■ **TASK DESCRIPTION**:
Your answer should repeat every line of the records below in which the word "values" appears.

[Opening RECORDS PROVIDED section]

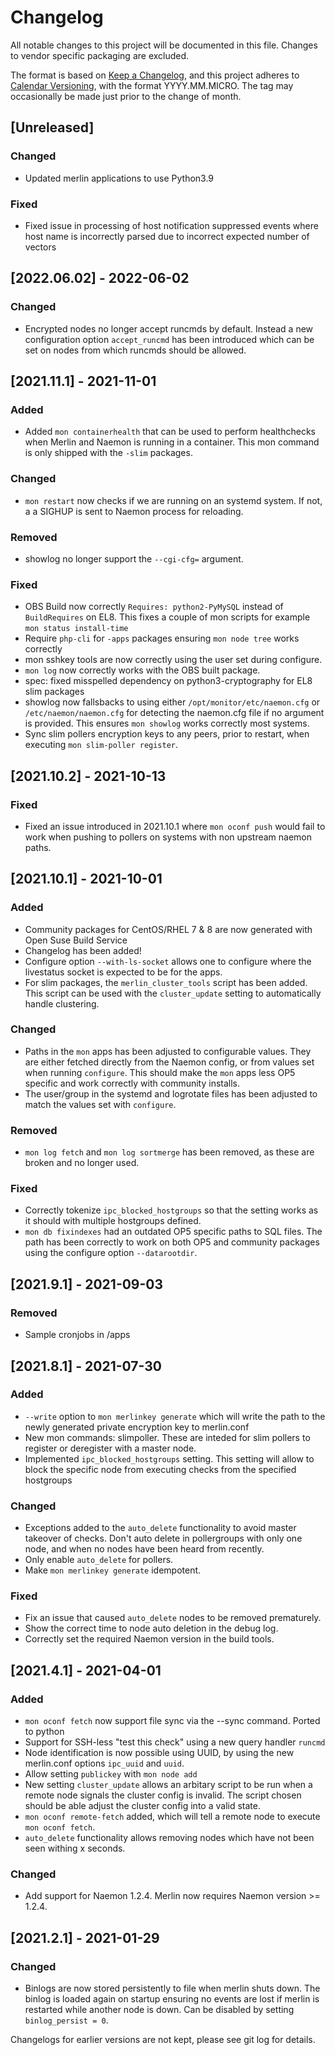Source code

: # Changelog
All notable changes to this project will be documented in this file. Changes to
vendor specific packaging are excluded.

The format is based on [Keep a Changelog](https://keepachangelog.com/en/1.0.0/),
and this project adheres to [Calendar Versioning](https://calver.org/), with the
format YYYY.MM.MICRO. The tag may occasionally be made just prior to the change
of month.

## [Unreleased]
### Changed
- Updated merlin applications to use Python3.9

### Fixed
- Fixed issue in processing of host notification suppressed events where host 
  name is incorrectly parsed due to incorrect expected number of vectors

## [2022.06.02] - 2022-06-02
### Changed
- Encrypted nodes no longer accept runcmds by default. Instead a new configuration
  option `accept_runcmd` has been introduced which can be set on nodes from which
  runcmds should be allowed.

## [2021.11.1] - 2021-11-01
### Added
- Added `mon containerhealth` that can be used to perform healthchecks when
  Merlin and Naemon is running in a container. This mon command is only shipped
  with the `-slim` packages.

### Changed
- `mon restart` now checks if we are running on an systemd system. If not, a
  a SIGHUP is sent to Naemon process for reloading.

### Removed
- showlog no longer support the `--cgi-cfg=` argument.

### Fixed
- OBS Build now correctly `Requires: python2-PyMySQL` instead of `BuildRequires`
  on EL8. This fixes a couple of mon scripts for example
  `mon status install-time`
- Require `php-cli` for `-apps` packages ensuring `mon node tree` works
  correctly
- mon sshkey tools are now correctly using the user set during configure.
- `mon log` now correctly works with the OBS built package.
- spec: fixed misspelled dependency on python3-cryptography for EL8 slim packages
- showlog now fallsbacks to using either `/opt/monitor/etc/naemon.cfg` or
  `/etc/naemon/naemon.cfg` for detecting the naemon.cfg file if no argument is
  provided. This ensures `mon showlog` works correctly most systems.
- Sync slim pollers encryption keys to any peers, prior to restart, when
  executing `mon slim-poller register`.

## [2021.10.2] - 2021-10-13
### Fixed
- Fixed an issue introduced in 2021.10.1 where `mon oconf push` would fail to
  work when pushing to pollers on systems with non upstream naemon paths.

## [2021.10.1] - 2021-10-01
### Added
- Community packages for CentOS/RHEL 7 & 8 are now generated with Open Suse
  Build Service
- Changelog has been added!
- Configure option `--with-ls-socket` allows one to configure where the
  livestatus socket is expected to be for the apps.
- For slim packages, the `merlin_cluster_tools` script has been added. This
  script can be used with the `cluster_update` setting to automatically handle
  clustering.

### Changed
- Paths in the `mon` apps has been adjusted to configurable values. They are
  either fetched directly from the Naemon config, or from values set when
  running `configure`. This should make the `mon` apps less OP5 specific and
  work correctly with community installs.
- The user/group in the systemd and logrotate files has been adjusted to match
  the values set with `configure`.

### Removed
- `mon log fetch` and `mon log sortmerge` has been removed, as these are broken
   and no longer used.

### Fixed
- Correctly tokenize `ipc_blocked_hostgroups` so that the setting works as it
  should with multiple hostgroups defined.
- `mon db fixindexes` had an outdated OP5 specific paths to SQL files. The path
  has been correctly to work on both OP5 and community packages using the
  configure option `--datarootdir`.

## [2021.9.1] - 2021-09-03
### Removed
- Sample cronjobs in /apps

## [2021.8.1] - 2021-07-30
### Added
- `--write` option to `mon merlinkey generate` which will write the path to the
  newly generated private encryption key to merlin.conf
- New mon commands: slimpoller. These are inteded for slim pollers to register
  or deregister with a master node.
- Implemented `ipc_blocked_hostgroups` setting. This setting will allow to block
  the specific node from executing checks from the specified hostgroups

### Changed
- Exceptions added to the `auto_delete` functionality to avoid master takeover
  of checks. Don't auto delete in pollergroups with only one node, and when
  no nodes have been heard from recently.
- Only enable `auto_delete` for pollers.
- Make `mon merlinkey generate` idempotent.

### Fixed
- Fix an issue that caused `auto_delete` nodes to be removed prematurely.
- Show the correct time to node auto deletion in the debug log.
- Correctly set the required Naemon version in the build tools.


## [2021.4.1] - 2021-04-01
### Added
- `mon oconf fetch` now support file sync via the --sync command. Ported to
   python
- Support for SSH-less "test this check" using a new query handler `runcmd`
- Node identification is now possible using UUID, by using the new merlin.conf
  options `ipc_uuid` and `uuid`.
- Allow setting `publickey` with `mon node add`
- New setting `cluster_update` allows an arbitary script to be run when a remote
  node signals the cluster config is invalid. The script chosen should be able
  adjust the cluster config into a valid state.
- `mon oconf remote-fetch` added, which will tell a remote node to execute
  `mon oconf fetch`.
- `auto_delete` functionality allows removing nodes which have not been seen
  withing x seconds.

### Changed
- Add support for Naemon 1.2.4. Merlin now requires Naemon version >= 1.2.4.

## [2021.2.1] - 2021-01-29
### Changed
- Binlogs are now stored persistently to file when merlin shuts down. The
  binlog is loaded again on startup ensuring no events are lost if merlin is
  restarted while another node is down. Can be disabled by setting
  `binlog_persist = 0`.

Changelogs for earlier versions are not kept, please see git log for details.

[Closing RECORDS PROVIDED section]

■ **EXERCISE RESPONSE**:
- Paths in the `mon` apps has been adjusted to configurable values. They are
  either fetched directly from the Naemon config, or from values set when
  the values set with `configure`.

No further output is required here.